Tentang Sholat, kita telah membaca dalam surat al
‘Ankabut ayat 45 yang menyatakan bahwa sholat itu menghalangi dari perbuatan keji
dan munkar. Artinya, produktivitas dan efektivitas waktu kehidupan kita
ditentukan dengan sholat tersebut. Sedikit saja waktu hidup kita tidak
produktif dan tidak efektif, maka kesia-siaan yang akan didapat. Bagaimana
mungkin kita berlaku sia-sia bila tetiba panggilan sholat menyeru kehadiran
kita? Selain juga kita menyimak sabda Rasulullah bahwa pemisah antara seorang
yang terjatuh pada kesyirikan dan kekufuran adalah meninggalkan sholat.
Artinya, bila sholat adalah totalitas penghambaan dan pengharapan pada Rabb
semesta, maka tanpa sholat akan membuat kita tidak total lagi menghamba dan
mengharap kepada-Nya, sehingga ada celah yang membuat kita menghamba dan mengharap
kepada selain-Nya. Maka, minimalnya jadi syirik, lebih jauh lagi bisa jadi
kufur. Maka tiang yang seharusnya tegak lurus ke atas menjadi miring dan rawan
rapuh.
Tentang Zakat, kita telah membaca dalam surat al
Ma’arij ayat 24 dan 25 yang menyatakan bahwa zakat adalah sebagian harta kita
yang sengaja disisihkan untuk orang-orang miskin yang meminta maupun tidak
meminta. Artinya, selalu ada kesadaran untuk menyisihkan harta kita sedari
awal. Itulah kesucian harta, itupula yang membuat naungan sosial bangunan
keislaman kita tetap tegak. Selalu ada stok untuk menaungi sosial tersebut.
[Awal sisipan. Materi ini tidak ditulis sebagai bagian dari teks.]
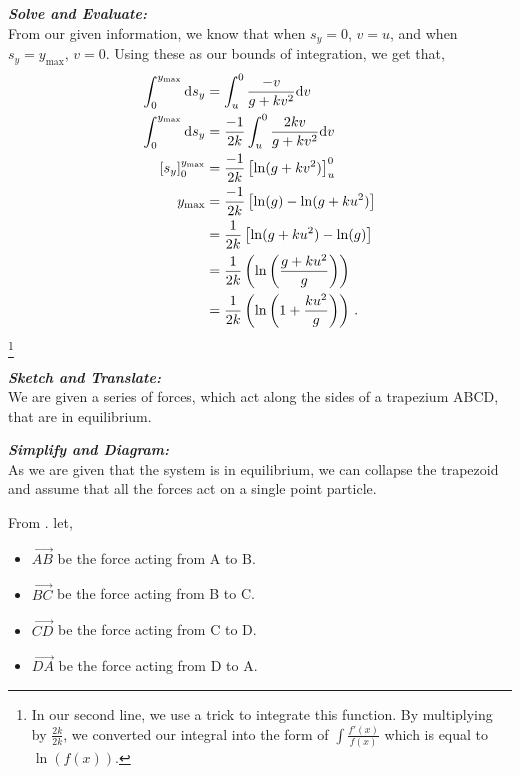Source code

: \begin{subquestions}
\textbf{\textit{Solve and Evaluate:}} \\
From our given information, we know that when $s_y=0$, $v=u$, and when $s_y=y_{\text{max}}$, $v=0$. Using these as our bounds of integration, we get that,
\begin{align}
	\int_{0}^{y_{\text{max}}} \mathrm{d} s_y & = \int_{u}^{0} \frac{-v}{g+kv^2}\mathrm{d} v \nonumber \\
	\int_{0}^{y_{\text{max}}} \mathrm{d} s_y & = \frac{-1}{2k}\int_{u}^{0} \frac{2kv}{g+kv^2}\mathrm{d} v \nonumber \\
	\left[s_y\right]_0^{y_{\text{max}}} & = \frac{-1}{2k} \left[\ln(g+kv^2)\right]_u^0 \nonumber \\
	y_{\text{max}} & = \frac{-1}{2k} \left[\ln(g)-\ln(g+ku^2)\right] \nonumber \\
	               & = \frac{1}{2k} \left[\ln(g+ku^2)-\ln(g)\right] \nonumber \\
	               & = \frac{1}{2k} \left(\ln\left(\frac{g+ku^2}{g}\right)\right) \nonumber \\
	 			   & = \frac{1}{2k} \left(\ln\left(1 + \frac{ku^2}{g}\right)\right) \,.
\end{align} \footnote{In our second line, we use a trick to integrate this function. By multiplying by $\frac{2k}{2k}$, we converted our integral into the form of $\int \frac{f'(x)}{f(x)}$ which is equal to $\ln(f(x))$.} \\


\subquestion

\textbf{\textit{Sketch and Translate:}} \\
We are given a series of forces, which act along the sides of a trapezium ABCD, that are in equilibrium.



\textbf{\textit{Simplify and Diagram:}} \\ 
As we are given that the system is in equilibrium, we can collapse the trapezoid and assume that all the forces act on a single point particle.

From . let,
\begin{itemize}
	\item $\vec{AB}$ be the force acting from A to B.
	\item $\vec{BC}$ be the force acting from B to C.
	\item $\vec{CD}$ be the force acting from C to D.
	\item $\vec{DA}$ be the force acting from D to A.
\end{itemize}


\end{subquestions}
Bila tidak, maka tutup sudah etalase bangunan keislaman kita, dan orang tak
lagi melihat tegak berdirinya.
Tentang Haji, kita telah membaca dalam surat al Hajj
ayat 28 yang menyatakan bahwa haji memiliki tujuan agar setiap kita bisa
menyaksikan berbagai manfaat bagi diri lalu mengagungkan Allah yang telah
menciptakan manfaat tersebut, serta bersyukur dengan cara berbagi kenikmatan.
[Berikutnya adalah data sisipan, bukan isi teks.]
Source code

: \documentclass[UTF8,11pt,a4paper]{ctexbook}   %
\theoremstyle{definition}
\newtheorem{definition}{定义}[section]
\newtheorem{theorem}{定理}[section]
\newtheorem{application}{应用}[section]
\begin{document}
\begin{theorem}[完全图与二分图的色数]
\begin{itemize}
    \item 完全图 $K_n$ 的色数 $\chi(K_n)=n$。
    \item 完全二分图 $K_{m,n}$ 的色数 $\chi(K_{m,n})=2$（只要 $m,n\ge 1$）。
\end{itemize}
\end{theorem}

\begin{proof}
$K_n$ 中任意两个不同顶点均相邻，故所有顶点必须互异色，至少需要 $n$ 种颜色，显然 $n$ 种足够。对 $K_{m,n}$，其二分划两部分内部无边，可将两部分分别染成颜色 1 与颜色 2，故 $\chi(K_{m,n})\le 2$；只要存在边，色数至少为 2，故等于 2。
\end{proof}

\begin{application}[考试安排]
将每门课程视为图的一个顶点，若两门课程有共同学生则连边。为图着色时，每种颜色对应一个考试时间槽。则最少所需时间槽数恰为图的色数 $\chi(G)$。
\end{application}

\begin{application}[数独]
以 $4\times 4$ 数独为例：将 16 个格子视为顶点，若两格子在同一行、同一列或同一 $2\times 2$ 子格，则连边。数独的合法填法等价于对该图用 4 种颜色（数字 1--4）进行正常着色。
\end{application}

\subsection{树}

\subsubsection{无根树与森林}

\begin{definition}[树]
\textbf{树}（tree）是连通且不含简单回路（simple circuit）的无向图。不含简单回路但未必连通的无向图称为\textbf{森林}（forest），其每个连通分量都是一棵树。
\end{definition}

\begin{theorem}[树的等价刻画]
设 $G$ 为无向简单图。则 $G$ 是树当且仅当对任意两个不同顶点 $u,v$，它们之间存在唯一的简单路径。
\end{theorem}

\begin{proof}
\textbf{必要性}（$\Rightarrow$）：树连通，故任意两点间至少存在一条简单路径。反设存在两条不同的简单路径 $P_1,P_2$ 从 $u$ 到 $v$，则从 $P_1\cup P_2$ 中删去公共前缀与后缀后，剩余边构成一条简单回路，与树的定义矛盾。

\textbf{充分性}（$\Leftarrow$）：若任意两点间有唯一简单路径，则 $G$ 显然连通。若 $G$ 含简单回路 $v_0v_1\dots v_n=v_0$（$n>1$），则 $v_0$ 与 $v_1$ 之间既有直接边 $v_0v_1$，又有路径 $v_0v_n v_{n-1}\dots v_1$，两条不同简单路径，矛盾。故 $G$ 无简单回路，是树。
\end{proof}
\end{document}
Artinya, memang seharusnya kita menyaksikan ragam muka bumi, agar kita tahu
begitu banyak manfaat yang telah dihadirkan oleh Allah, dan itulah pra-syarat demi
maksimalnya keterlaksanaan peran khilafah kita di muka bumi. Maka kita akan
mampu tampil dengan keagungan agama ini, bila kita mampu merasakan keagungan
yang telah Allah berikan. Kita juga akan mudah berbagi kenikmatan, bila kita
mengetahui bahwa anugerah kenikmatan itu amatlah besar untuk kita miliki
sendiri.
Tentang Puasa, kita telah membaca dalam surat al
Baqarah ayat 185 yang menyatakan bahwa puasa itu menjadi sarana untuk membina
ketakwaan pada setiap diri orang beriman. Artinya, takwa yang sejatinya
merupakan indikator utama keagungan seseorang memang semestinya selalu dijaga
dan ditingkatkan. Agar kita tetap agung, agar bangunan keislaman kita tetap
memancarkan keagungan. Dan langkah itu dengan puasa.
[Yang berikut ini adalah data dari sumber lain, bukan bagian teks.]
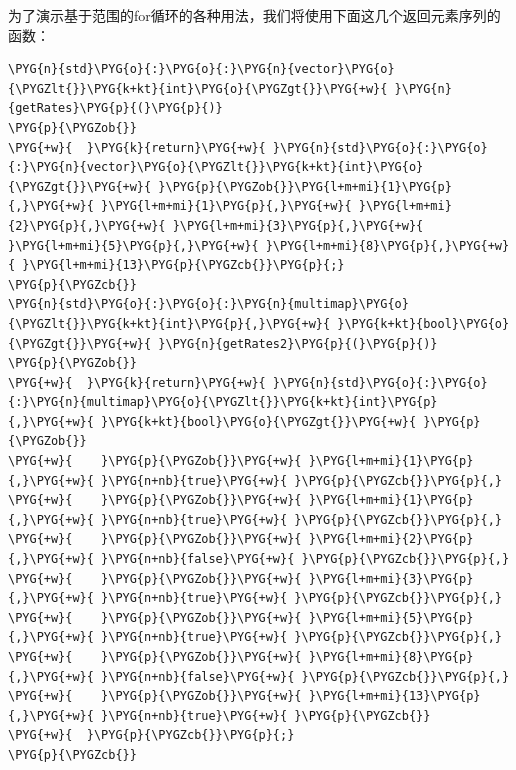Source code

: 
为了演示基于范围的for循环的各种用法，我们将使用下面这几个返回元素序列的函数：



\begin{codeblockbg}
\begin{Verbatim}[commandchars=\\\{\},breaklines=true,breakanywhere=true,fontsize=\codefont,xleftmargin=17bp]
\PYG{n}{std}\PYG{o}{:}\PYG{o}{:}\PYG{n}{vector}\PYG{o}{\PYGZlt{}}\PYG{k+kt}{int}\PYG{o}{\PYGZgt{}}\PYG{+w}{ }\PYG{n}{getRates}\PYG{p}{(}\PYG{p}{)}
\PYG{p}{\PYGZob{}}
\PYG{+w}{  }\PYG{k}{return}\PYG{+w}{ }\PYG{n}{std}\PYG{o}{:}\PYG{o}{:}\PYG{n}{vector}\PYG{o}{\PYGZlt{}}\PYG{k+kt}{int}\PYG{o}{\PYGZgt{}}\PYG{+w}{ }\PYG{p}{\PYGZob{}}\PYG{l+m+mi}{1}\PYG{p}{,}\PYG{+w}{ }\PYG{l+m+mi}{1}\PYG{p}{,}\PYG{+w}{ }\PYG{l+m+mi}{2}\PYG{p}{,}\PYG{+w}{ }\PYG{l+m+mi}{3}\PYG{p}{,}\PYG{+w}{ }\PYG{l+m+mi}{5}\PYG{p}{,}\PYG{+w}{ }\PYG{l+m+mi}{8}\PYG{p}{,}\PYG{+w}{ }\PYG{l+m+mi}{13}\PYG{p}{\PYGZcb{}}\PYG{p}{;}
\PYG{p}{\PYGZcb{}}
\PYG{n}{std}\PYG{o}{:}\PYG{o}{:}\PYG{n}{multimap}\PYG{o}{\PYGZlt{}}\PYG{k+kt}{int}\PYG{p}{,}\PYG{+w}{ }\PYG{k+kt}{bool}\PYG{o}{\PYGZgt{}}\PYG{+w}{ }\PYG{n}{getRates2}\PYG{p}{(}\PYG{p}{)}
\PYG{p}{\PYGZob{}}
\PYG{+w}{  }\PYG{k}{return}\PYG{+w}{ }\PYG{n}{std}\PYG{o}{:}\PYG{o}{:}\PYG{n}{multimap}\PYG{o}{\PYGZlt{}}\PYG{k+kt}{int}\PYG{p}{,}\PYG{+w}{ }\PYG{k+kt}{bool}\PYG{o}{\PYGZgt{}}\PYG{+w}{ }\PYG{p}{\PYGZob{}}
\PYG{+w}{    }\PYG{p}{\PYGZob{}}\PYG{+w}{ }\PYG{l+m+mi}{1}\PYG{p}{,}\PYG{+w}{ }\PYG{n+nb}{true}\PYG{+w}{ }\PYG{p}{\PYGZcb{}}\PYG{p}{,}
\PYG{+w}{    }\PYG{p}{\PYGZob{}}\PYG{+w}{ }\PYG{l+m+mi}{1}\PYG{p}{,}\PYG{+w}{ }\PYG{n+nb}{true}\PYG{+w}{ }\PYG{p}{\PYGZcb{}}\PYG{p}{,}
\PYG{+w}{    }\PYG{p}{\PYGZob{}}\PYG{+w}{ }\PYG{l+m+mi}{2}\PYG{p}{,}\PYG{+w}{ }\PYG{n+nb}{false}\PYG{+w}{ }\PYG{p}{\PYGZcb{}}\PYG{p}{,}
\PYG{+w}{    }\PYG{p}{\PYGZob{}}\PYG{+w}{ }\PYG{l+m+mi}{3}\PYG{p}{,}\PYG{+w}{ }\PYG{n+nb}{true}\PYG{+w}{ }\PYG{p}{\PYGZcb{}}\PYG{p}{,}
\PYG{+w}{    }\PYG{p}{\PYGZob{}}\PYG{+w}{ }\PYG{l+m+mi}{5}\PYG{p}{,}\PYG{+w}{ }\PYG{n+nb}{true}\PYG{+w}{ }\PYG{p}{\PYGZcb{}}\PYG{p}{,}
\PYG{+w}{    }\PYG{p}{\PYGZob{}}\PYG{+w}{ }\PYG{l+m+mi}{8}\PYG{p}{,}\PYG{+w}{ }\PYG{n+nb}{false}\PYG{+w}{ }\PYG{p}{\PYGZcb{}}\PYG{p}{,}
\PYG{+w}{    }\PYG{p}{\PYGZob{}}\PYG{+w}{ }\PYG{l+m+mi}{13}\PYG{p}{,}\PYG{+w}{ }\PYG{n+nb}{true}\PYG{+w}{ }\PYG{p}{\PYGZcb{}}
\PYG{+w}{  }\PYG{p}{\PYGZcb{}}\PYG{p}{;}
\PYG{p}{\PYGZcb{}}
\end{Verbatim}
\end{codeblockbg}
Tetapi dalam tataran realitanya, memang tidak semua
orang bisa menunaikan lima hal pokok tersebut dalam kehidupan ini. Yang tidak
bisa, sudah tentu merupakan orang kafir. Namun yang muslim sekalipun, tidak
otomatis mudah menunaikan lima hal pokok tersebut.
Kita akan mendapatkan ada sekelompok orang muslim yang
malas-malasan dalam menunaikan kelima hal pokok tersebut. Bahkan karena
malasnya, akhirnya sampai mengabaikannya. Mereka inilah orang-orang Fasik.
Mereka malas untuk mengetahui, dan kalaupun telah mengetahui malas untuk
menunaikan. Malas itulah indikator orang fasik.
Namun kita juga akan mendapatkan ada sekelompok orang
muslim yang semangat menunaikan kelima hal pokok tersebut. Bahkan karena
semangatnya, seakan sangat sempurna. Sayangnya, mereka hanya mencukupkan pada
pengamalannya, tanpa peduli terhadap tujuan dari pengamalannya. Mereka inilah
orang-orang Munafik. Mereka semangat beramal, tetapi getar hatinya tak seirama
dengan gerak fisiknya. Kontradiksi itulah indikator orang munafik.
Akhirnya kita mesti paham dengan sebaik-baik pemahaman.
Bahwa iman itu harus membuahkan amal, namun amal itu juga harus mencapai
tujuannya. Memang orientasi iman kita adalah amal, namun setiap amal memiliki
orientasinya masing-masing. Semoga kita memahaminya dengan baik, sebelum
beranjak kepada kehidupan beragama yang lebih luas.